++++ Supplied material

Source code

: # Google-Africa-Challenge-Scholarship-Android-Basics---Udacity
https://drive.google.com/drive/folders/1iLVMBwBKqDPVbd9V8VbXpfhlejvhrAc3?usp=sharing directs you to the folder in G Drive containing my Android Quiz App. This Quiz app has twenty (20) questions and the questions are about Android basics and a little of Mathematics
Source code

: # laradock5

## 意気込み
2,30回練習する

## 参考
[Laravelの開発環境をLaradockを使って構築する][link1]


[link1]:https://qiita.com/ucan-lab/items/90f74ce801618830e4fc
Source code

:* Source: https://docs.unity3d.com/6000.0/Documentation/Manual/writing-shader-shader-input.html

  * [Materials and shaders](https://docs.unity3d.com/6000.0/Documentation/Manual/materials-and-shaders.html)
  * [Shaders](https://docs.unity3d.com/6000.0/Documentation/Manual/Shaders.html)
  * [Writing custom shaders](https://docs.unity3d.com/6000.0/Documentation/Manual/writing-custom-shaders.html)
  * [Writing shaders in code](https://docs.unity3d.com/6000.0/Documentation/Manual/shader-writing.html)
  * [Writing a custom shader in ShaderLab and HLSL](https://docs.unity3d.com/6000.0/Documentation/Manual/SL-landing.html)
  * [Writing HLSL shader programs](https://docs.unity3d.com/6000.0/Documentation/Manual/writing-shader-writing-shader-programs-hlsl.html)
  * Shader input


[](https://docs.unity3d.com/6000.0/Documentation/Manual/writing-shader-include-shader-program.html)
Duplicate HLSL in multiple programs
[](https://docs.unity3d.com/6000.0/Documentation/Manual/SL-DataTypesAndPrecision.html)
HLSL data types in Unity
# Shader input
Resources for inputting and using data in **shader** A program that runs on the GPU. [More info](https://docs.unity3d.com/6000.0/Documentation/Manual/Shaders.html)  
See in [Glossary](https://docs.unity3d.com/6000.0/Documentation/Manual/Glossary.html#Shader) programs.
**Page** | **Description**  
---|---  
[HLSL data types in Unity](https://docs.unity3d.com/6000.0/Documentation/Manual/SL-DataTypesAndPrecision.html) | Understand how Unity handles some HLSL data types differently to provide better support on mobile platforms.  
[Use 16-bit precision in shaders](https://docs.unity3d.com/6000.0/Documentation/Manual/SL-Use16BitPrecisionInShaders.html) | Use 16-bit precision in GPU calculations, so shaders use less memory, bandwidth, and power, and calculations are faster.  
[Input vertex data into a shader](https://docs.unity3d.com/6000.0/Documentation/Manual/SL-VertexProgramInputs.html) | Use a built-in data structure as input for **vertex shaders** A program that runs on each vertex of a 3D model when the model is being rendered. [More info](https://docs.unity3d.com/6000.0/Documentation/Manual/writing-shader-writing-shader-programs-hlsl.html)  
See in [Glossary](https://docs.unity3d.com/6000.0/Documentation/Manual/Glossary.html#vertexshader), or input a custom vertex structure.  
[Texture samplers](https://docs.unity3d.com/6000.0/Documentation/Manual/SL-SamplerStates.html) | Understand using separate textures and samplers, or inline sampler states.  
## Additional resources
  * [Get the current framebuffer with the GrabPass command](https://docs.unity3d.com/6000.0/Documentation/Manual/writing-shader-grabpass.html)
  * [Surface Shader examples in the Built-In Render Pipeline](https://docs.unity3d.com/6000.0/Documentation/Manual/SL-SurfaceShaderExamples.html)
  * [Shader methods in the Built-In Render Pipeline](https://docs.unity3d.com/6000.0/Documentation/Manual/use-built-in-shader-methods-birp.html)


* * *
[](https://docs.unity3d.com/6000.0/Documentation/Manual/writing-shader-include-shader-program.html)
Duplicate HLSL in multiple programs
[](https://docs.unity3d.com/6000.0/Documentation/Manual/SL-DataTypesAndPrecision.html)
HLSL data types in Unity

++++++++

What is expected:
All that should be written out is the stretch of lines above between the one holding "Resources for inputting" and the one holding "[Use 16-bit precision", inclusive, exactly as given.

Output of the exercise:
Resources for inputting and using data in **shader** A program that runs on the GPU. [More info](https://docs.unity3d.com/6000.0/Documentation/Manual/Shaders.html)  
See in [Glossary](https://docs.unity3d.com/6000.0/Documentation/Manual/Glossary.html#Shader) programs.
**Page** | **Description**  
---|---  
[HLSL data types in Unity](https://docs.unity3d.com/6000.0/Documentation/Manual/SL-DataTypesAndPrecision.html) | Understand how Unity handles some HLSL data types differently to provide better support on mobile platforms.  
[Use 16-bit precision in shaders](https://docs.unity3d.com/6000.0/Documentation/Manual/SL-Use16BitPrecisionInShaders.html) | Use 16-bit precision in GPU calculations, so shaders use less memory, bandwidth, and power, and calculations are faster.  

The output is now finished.